There is a permanent historical collection covering: type-foundry, type-setting, printing, and binding. It includes collections of punches, matrices and moulds for manual execution of type, a French machine of the brand Foucher, from 1906; a collection of typographic vignettes, used in the decoration and layout of the pages, as well as instruments such as composing sticks, galleys, and chases indispensable to the work of composition. There are two Linotype machines, the Monotype and Typograph; an 18th century wooden printing press, restored by the museum; a British Albion Press and a Stanhope of the French brand Alauzet, all in working order.

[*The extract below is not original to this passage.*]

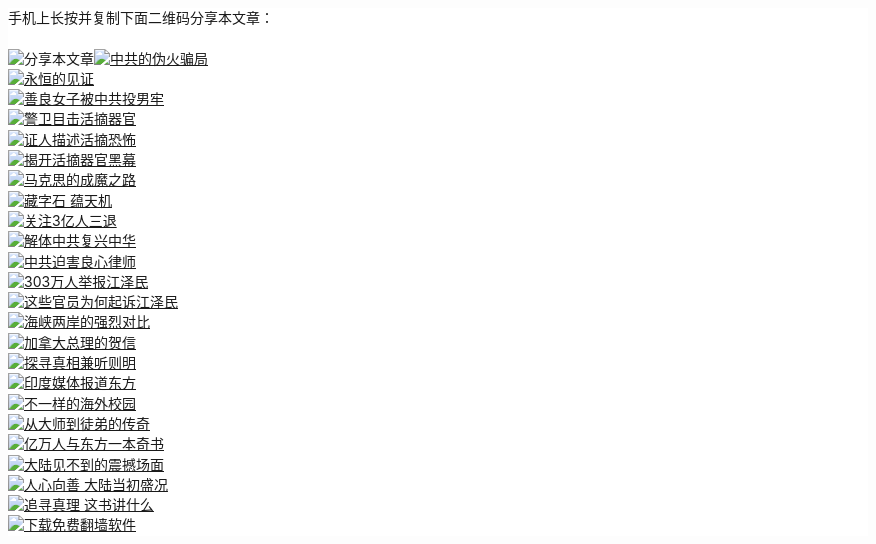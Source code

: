 ####
手机上长按并复制下面二维码分享本文章：<br><br><img src="http://www.hehaibao.com/qr/index.php?m=1&e=L&p=10&t=&d=https://github.com/woywz155/djy/blob/master/gb/16/6/7/n7975138.md%231" title="分享本文章"></td><td VALIGN=TOP><a href="https://github.com/woywz155/djy/blob/master/gb/16/1/21/n4622075.md?dfh#1" target="_blank"><img src="https://raw.githubusercontent.com/woywz155/djy/master/gb/300/wei-f1.jpg" title="中共的伪火骗局"  alt="中共的伪火骗局"></a><br><a href="https://github.com/woywz155/yh/blob/master/README.md?dfh#1" target="_blank"><img src="https://raw.githubusercontent.com/woywz155/djy/master/gb/300/yong-h.jpg" title="永恒的见证"  alt="永恒的见证"></a><br><a href="https://github.com/woywz155/djy/blob/master/gb/13/9/29/n3974789.md?dfh#1" target="_blank"><img src="https://raw.githubusercontent.com/woywz155/djy/master/gb/300/shang-lnz.jpg" title="善良女子被中共投男牢"  alt="善良女子被中共投男牢"></a><br><a href="https://github.com/woywz155/djy/blob/master/gb/16/3/16/n4663449.md?dfh#1" target="_blank"><img src="https://raw.githubusercontent.com/woywz155/djy/master/gb/300/huo-z3.jpg" title="警卫目击活摘器官"  alt="警卫目击活摘器官"></a><br><a href="https://github.com/woywz155/djy/blob/master/gb/16/8/7/n8177641.md?dfh#1" target="_blank"><img src="https://raw.githubusercontent.com/woywz155/djy/master/gb/300/huo-z4.jpg" title="证人描述活摘恐怖"  alt="证人描述活摘恐怖"></a><br><a href="https://github.com/woywz155/djy/blob/master/gb/10/4/19/n2881569.md?dfh#1" target="_blank"><img src="https://raw.githubusercontent.com/woywz155/djy/master/gb/300/huo-z1.jpg" title="揭开活摘器官黑幕"  alt="揭开活摘器官黑幕"></a><br><a href="https://github.com/woywz155/djy/blob/master/gb/10/11/7/n3077476.md?dfh#1" target="_blank"><img src="https://raw.githubusercontent.com/woywz155/djy/master/gb/300/ma-ks.jpg" title="马克思的成魔之路"  alt="马克思的成魔之路"></a><br><a href="https://github.com/woywz155/djy/blob/master/gb/14/6/9/n4173977.md?dfh#1" target="_blank"><img src="https://raw.githubusercontent.com/woywz155/djy/master/gb/300/chang-zs.jpg" title="藏字石 蕴天机"  alt="藏字石 蕴天机"></a><br><a href="https://github.com/woywz155/djy/blob/master/gb/18/5/10/n10381511.md?dfh#1" target="_blank"><img src="https://raw.githubusercontent.com/woywz155/djy/master/gb/300/st1.jpg" title="关注3亿人三退"  alt="关注3亿人三退"></a><br><a href="https://github.com/woywz155/djy/blob/master/gb/18/3/21/n10237682.md?dfh#1" target="_blank"><img src="https://raw.githubusercontent.com/woywz155/djy/master/gb/300/jie-t.jpg" title="解体中共复兴中华"  alt="解体中共复兴中华"></a><br><a href="https://github.com/woywz155/djy/blob/master/gb/9/2/9/n2422991.md?dfh#1" target="_blank"><img src="https://raw.githubusercontent.com/woywz155/djy/master/gb/300/gao-zs.jpg" title="中共迫害良心律师"  alt="中共迫害良心律师"></a><br><a href="https://github.com/woywz155/djy/blob/master/gb/18/12/9/n10900044.md?dfh#1" target="_blank"><img src="https://raw.githubusercontent.com/woywz155/djy/master/gb/300/sj1.jpg" title="303万人举报江泽民"  alt="303万人举报江泽民"></a><br><a href="https://github.com/woywz155/djy/blob/master/gb/18/8/28/n10672014.md?dfh#1" target="_blank"><img src="https://raw.githubusercontent.com/woywz155/djy/master/gb/300/sj2.jpg" title="这些官员为何起诉江泽民"  alt="这些官员为何起诉江泽民"></a><br><a href="https://github.com/woywz155/djy/blob/master/gb/8/12/18/n2367165.md?dfh#1" target="_blank"><img src="https://raw.githubusercontent.com/woywz155/djy/master/gb/300/liangan.jpg" title="海峡两岸的强烈对比"  alt="海峡两岸的强烈对比"></a><br><a href="https://github.com/woywz155/djy/blob/master/gb/15/5/5/n4427238.md?dfh#1" target="_blank"><img src="https://raw.githubusercontent.com/woywz155/djy/master/gb/300/jia-ndzl.jpg" title="加拿大总理的贺信"  alt="加拿大总理的贺信"></a><br><a href="https://github.com/woywz155/djy/blob/master/gb/11/6/17/n3289382.md?dfh#1" target="_blank">
<img src="https://raw.githubusercontent.com/woywz155/djy/master/gb/300/xiao-wd.jpg" title="探寻真相兼听则明"  alt="探寻真相兼听则明"></a><br><a href="https://github.com/woywz155/djy/blob/master/gb/18/10/27/n10812623.md?dfh#1" target="_blank"><img src="https://raw.githubusercontent.com/woywz155/djy/master/gb/300/yindu.jpg" title="印度媒体报道东方"  alt="印度媒体报道东方"></a><br><a href="https://github.com/woywz155/djy/blob/master/gb/18/6/9/n10469652.md?dfh#1" target="_blank"><img src="https://raw.githubusercontent.com/woywz155/djy/master/gb/300/xie-j.jpg" title="不一样的海外校园"  alt="不一样的海外校园"></a><br><a href="https://github.com/woywz155/djy/blob/master/gb/7/4/5/n1669415.md?dfh#1" target="_blank"><img src="https://raw.githubusercontent.com/woywz155/djy/master/gb/300/li-up.jpg" title="从大师到徒弟的传奇"  alt="从大师到徒弟的传奇"></a><br><a href="https://github.com/woywz155/djy/blob/master/gb/17/5/26/n9191512.md?dfh#1" target="_blank"><img src="https://raw.githubusercontent.com/woywz155/djy/master/gb/300/zfl2.jpg" title="亿万人与东方一本奇书"  alt="亿万人与东方一本奇书"></a><br><a href="https://github.com/woywz155/djy/blob/master/gb/13/11/27/n4020290.md?dfh#1" target="_blank"><img src="https://raw.githubusercontent.com/woywz155/djy/master/gb/300/zhen-h.jpg" title="大陆见不到的震撼场面"  alt="大陆见不到的震撼场面"></a><br><a href="https://github.com/woywz155/djy/blob/master/gb/15/7/17/n4482910.md?dfh#1" target="_blank"><img src="https://raw.githubusercontent.com/woywz155/djy/master/gb/300/dalu-sk.jpg" title="人心向善 大陆当初盛况"  alt="人心向善 大陆当初盛况"></a><br><a href="https://github.com/woywz155/djy/blob/master/gb/9/10/15/n2689419.md?dfh#1" target="_blank"><img src="https://raw.githubusercontent.com/woywz155/djy/master/gb/300/zfl1.jpg" title="追寻真理 这书讲什么"  alt="追寻真理 这书讲什么"></a><br><a href="https://github.com/woywz155/www/blob/master/README.md?dfh#1" target="_blank"><img src="https://raw.githubusercontent.com/woywz155/djy/master/gb/300/fq1.jpg" title="下载免费翻墙软件"  alt="下载免费翻墙软件"></a><br></td></tr></table>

There are other printing machines of the brands MinervaJohannisberg, and Marinoni; a wooden lithographic press in wood from the nineteenth century, with its typical star wheel, accompanied by some lithographic stones; a manually operated German Mansfeld and an enormous four column binding press.

There is also a permanent exhibition celebrating Rodrigo Álvares, a Portuguese printer who in 1497 was using the technique of movable type, developed by Gutenberg in Germany about 50 years before. He printed two books in Porto at the request of the bishop of Porto, D. Diogo de Sousa, and is considered the “Portuguese Gutenberg”.

A unique new permanent exhibition, comprising some 160 miniature typographic pieces, shows the evolution of the media from Gutenberg to the present day. The pieces were produced by Américo da Silveira, a printer who studied in the workshops of São José in Porto, and spent 40 years constructing the miniatures. For this purpose he visited several printing machinery factories, mainly German, and corresponded with many companies to replicate the details of the machines he was reproducing.

Housed in a former prison, dating from 1767. The permanent exhibition contains rare examples of daguerreotypes, field and studio cameras; folding bellows, 35mm and twin-lens reflex cameras, including Rolleis and Hasselblad; a room devoted to Kodak and a collection of spy cameras and miniatures. There is also an example of an Escopette of Darier and an Ermanox, and a variety of photographic materials and equipment: flashes, exposure meters, chemicals and laboratory equipment. The center has regular exhibitions of photography and now 15,000 photographic images from the cpf archive are available online.

  • Porto's Tram Museum contains a wide collection of trams from different eras, both imported and home produced, with replicas and originals. There is also a photographic collection illustrating the development of this urban public transport system and a shop containing books, catalogs, miniatures and postcards.